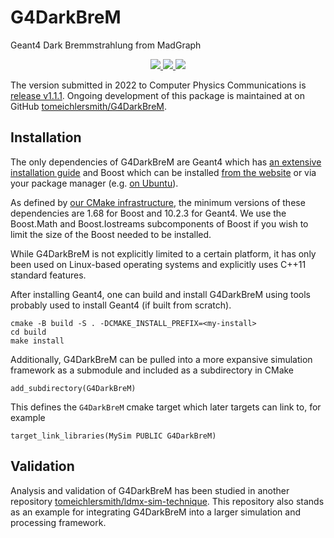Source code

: # G4DarkBreM

Geant4 Dark Bremmstrahlung from MadGraph

<p align="center">
  <a href="https://www.apache.org/licenses/LICENSE-2.0" alt="Apache 2.0 license">
    <img src="https://img.shields.io/badge/license-Apache%202-blue" />
  </a>
  <a href="https://github.com/tomeichlersmith/G4DarkBreM/actions" alt="Actions">
    <img src="https://img.shields.io/github/workflow/status/tomeichlersmith/G4DarkBreM/test.yml?branch=main" />
  </a>
  <a href="https://github.com/tomeichlersmith/G4DarkBreM/releases" alt="Releases">
    <img src="https://img.shields.io/github/v/release/tomeichlersmith/G4DarkBreM" />
  </a>
</p>

The version submitted in 2022 to Computer Physics Communications is [release v1.1.1](https://github.com/tomeichlersmith/G4DarkBreM/releases/tag/v1.1.1).
Ongoing development of this package is maintained at on GitHub [tomeichlersmith/G4DarkBreM](https://github.com/tomeichlersmith/G4DarkBreM).

## Installation
The only dependencies of G4DarkBreM are Geant4 which has [an extensive installation guide](http://cern.ch/geant4-userdoc/UsersGuides/InstallationGuide/html/)
and Boost which can be installed [from the website](https://www.boost.org/doc/libs/1_80_0/more/getting_started/unix-variants.html)
or via your package manager (e.g. [on Ubuntu](https://stackoverflow.com/questions/12578499/how-to-install-boost-on-ubuntu)).

As defined by [our CMake infrastructure](CMakeLists.txt), the minimum versions of these dependencies are 1.68 for Boost and 10.2.3 for Geant4.
We use the Boost.Math and Boost.Iostreams subcomponents of Boost if you wish to limit the size of the Boost needed to be installed.

While G4DarkBreM is not explicitly limited to a certain platform, it has only been used on Linux-based operating systems and explicitly uses C++11 standard features.

After installing Geant4, one can build and install G4DarkBreM using tools probably used to install Geant4 (if built from scratch).
```
cmake -B build -S . -DCMAKE_INSTALL_PREFIX=<my-install>
cd build
make install
```

Additionally, G4DarkBreM can be pulled into a more expansive simulation framework as a submodule and included as a subdirectory in CMake 
```
add_subdirectory(G4DarkBreM)
```
This defines the `G4DarkBreM` cmake target which later targets can link to, for example
```
target_link_libraries(MySim PUBLIC G4DarkBreM)
```

## Validation
Analysis and validation of G4DarkBreM has been studied in another repository 
[tomeichlersmith/ldmx-sim-technique](https://github.com/tomeichlersmith/ldmx-sim-technique).
This repository also stands as an example for integrating G4DarkBreM into a larger simulation and processing framework.
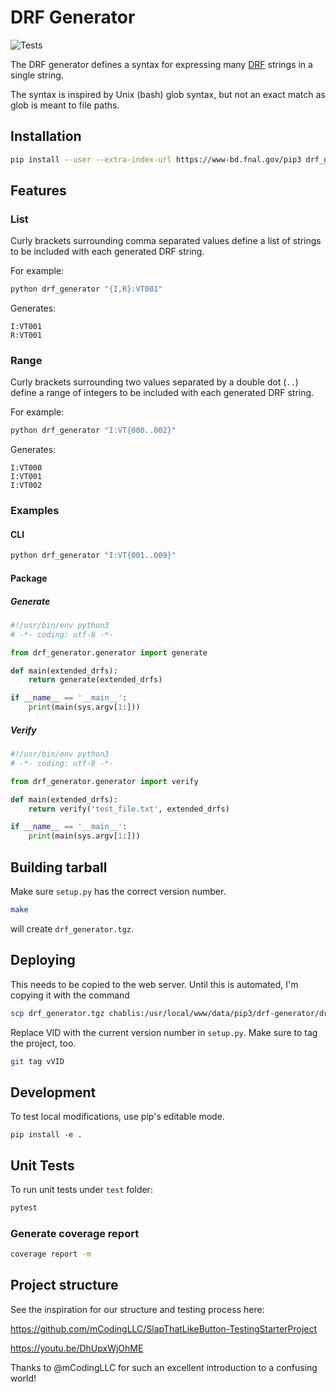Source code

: # DRF Generator

![Tests](https://github.com/fermi-controls/drf-generator/actions/workflows/unit-tests.yml/badge.svg)

The DRF generator defines a syntax for expressing many [DRF](https://cdcvs.fnal.gov/redmine/projects/drf/wiki) strings in a single string.

The syntax is inspired by Unix (bash) glob syntax, but not an exact match as glob is meant to file paths.

## Installation

```bash
pip install --user --extra-index-url https://www-bd.fnal.gov/pip3 drf_generator
```

## Features

### List

Curly brackets surrounding comma separated values define a list of strings to be included with each generated DRF string.

For example:

```bash
python drf_generator "{I,R}:VT001"
```

Generates:

```text
I:VT001
R:VT001
```

### Range

Curly brackets surrounding two values separated by a double dot (`..`) define a range of integers to be included with each generated DRF string.

For example:

```bash
python drf_generator "I:VT{000..002}"
```

Generates:

```text
I:VT000
I:VT001
I:VT002
```

### Examples

#### CLI

```bash
python drf_generator "I:VT{001..009}"
```

#### Package

##### Generate

```python
#!/usr/bin/env python3
# -*- coding: utf-8 -*-

from drf_generator.generator import generate

def main(extended_drfs):
    return generate(extended_drfs)

if __name__ == '__main__':
    print(main(sys.argv[1:]))

```

##### Verify

```python
#!/usr/bin/env python3
# -*- coding: utf-8 -*-

from drf_generator.generator import verify

def main(extended_drfs):
    return verify('test_file.txt', extended_drfs)

if __name__ == '__main__':
    print(main(sys.argv[1:]))

```

## Building tarball

Make sure `setup.py` has the correct version number.

```bash
make
```

will create `drf_generator.tgz`.

## Deploying

This needs to be copied to the web server. Until this is automated, I'm copying it with the command

```bash
scp drf_generator.tgz chablis:/usr/local/www/data/pip3/drf-generator/drf_generator-VID.tgz
```

Replace VID with the current version number in `setup.py`. Make sure to tag the project, too.

```bash
git tag vVID
```

## Development

To test local modifications, use pip's editable mode.

`pip install -e .`

## Unit Tests

To run unit tests under `test` folder:

```bash
pytest
```

### Generate coverage report

```bash
coverage report -m
```

## Project structure

See the inspiration for our structure and testing process here:

<https://github.com/mCodingLLC/SlapThatLikeButton-TestingStarterProject>

<https://youtu.be/DhUpxWjOhME>

Thanks to @mCodingLLC for such an excellent introduction to a confusing world!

» **TASK TO COMPLETE**
Only a number is wanted here: the count of lines in the data that contain the string "setup".

» **SOLUTION TO THIS TASK**
2